(What the task asks) Copy out each line below verbatim, skipping any picture.

(Data provided)

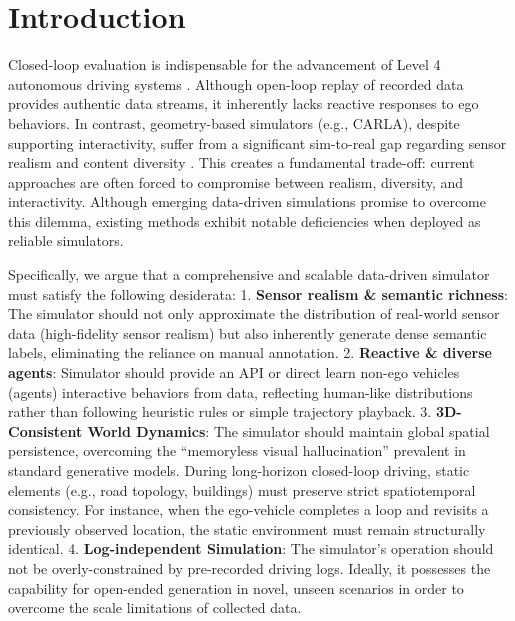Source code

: \section{Introduction}
\label{sec:intro}

Closed-loop evaluation is indispensable for the advancement of Level 4 autonomous driving systems \cite{caesar2021nuplan, dauner2024navsim, codevilla2018offline}. Although open-loop replay of recorded data provides authentic data streams, it inherently lacks reactive responses to ego behaviors. In contrast, geometry-based simulators (e.g., CARLA\cite{Dosovitskiy17}), despite supporting interactivity, suffer from a significant sim-to-real gap regarding sensor realism and content diversity \cite{yang2023unisim, zhang2025epona}. This creates a fundamental trade-off: current approaches are often forced to compromise between realism, diversity, and interactivity. Although emerging data-driven simulations \cite{yan2025drivingsphere, zhou2024hugsim} promise to overcome this dilemma, existing methods exhibit notable deficiencies when deployed as reliable simulators. 

Specifically, we argue that a comprehensive and scalable data-driven simulator must satisfy the following desiderata: 1. \textbf{Sensor realism \& semantic richness}: The simulator should not only approximate the distribution of real-world sensor data (high-fidelity sensor realism) but also inherently generate dense semantic labels, eliminating the reliance on manual annotation. 2. \textbf{Reactive \& diverse agents}: Simulator should provide an API or direct learn non-ego vehicles (agents) interactive behaviors from data, reflecting human-like distributions rather than following heuristic rules or simple trajectory playback. 3. \textbf{3D-Consistent World Dynamics}: The simulator should maintain global spatial persistence, overcoming the ``memoryless visual hallucination'' prevalent in standard generative models. During long-horizon closed-loop driving, static elements (e.g., road topology, buildings) must preserve strict spatiotemporal consistency. For instance, when the ego-vehicle completes a loop and revisits a previously observed location, the static environment must remain structurally identical. 4. \textbf{Log-independent Simulation}: The simulator's operation should not be overly-constrained by pre-recorded driving logs. Ideally, it possesses the capability for open-ended generation in novel, unseen scenarios in order to overcome the scale limitations of collected data.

(Task output)
Source code

: \section{Introduction}
\label{sec:intro}

Closed-loop evaluation is indispensable for the advancement of Level 4 autonomous driving systems \cite{caesar2021nuplan, dauner2024navsim, codevilla2018offline}. Although open-loop replay of recorded data provides authentic data streams, it inherently lacks reactive responses to ego behaviors. In contrast, geometry-based simulators (e.g., CARLA\cite{Dosovitskiy17}), despite supporting interactivity, suffer from a significant sim-to-real gap regarding sensor realism and content diversity \cite{yang2023unisim, zhang2025epona}. This creates a fundamental trade-off: current approaches are often forced to compromise between realism, diversity, and interactivity. Although emerging data-driven simulations \cite{yan2025drivingsphere, zhou2024hugsim} promise to overcome this dilemma, existing methods exhibit notable deficiencies when deployed as reliable simulators. 

Specifically, we argue that a comprehensive and scalable data-driven simulator must satisfy the following desiderata: 1. \textbf{Sensor realism \& semantic richness}: The simulator should not only approximate the distribution of real-world sensor data (high-fidelity sensor realism) but also inherently generate dense semantic labels, eliminating the reliance on manual annotation. 2. \textbf{Reactive \& diverse agents}: Simulator should provide an API or direct learn non-ego vehicles (agents) interactive behaviors from data, reflecting human-like distributions rather than following heuristic rules or simple trajectory playback. 3. \textbf{3D-Consistent World Dynamics}: The simulator should maintain global spatial persistence, overcoming the ``memoryless visual hallucination'' prevalent in standard generative models. During long-horizon closed-loop driving, static elements (e.g., road topology, buildings) must preserve strict spatiotemporal consistency. For instance, when the ego-vehicle completes a loop and revisits a previously observed location, the static environment must remain structurally identical. 4. \textbf{Log-independent Simulation}: The simulator's operation should not be overly-constrained by pre-recorded driving logs. Ideally, it possesses the capability for open-ended generation in novel, unseen scenarios in order to overcome the scale limitations of collected data.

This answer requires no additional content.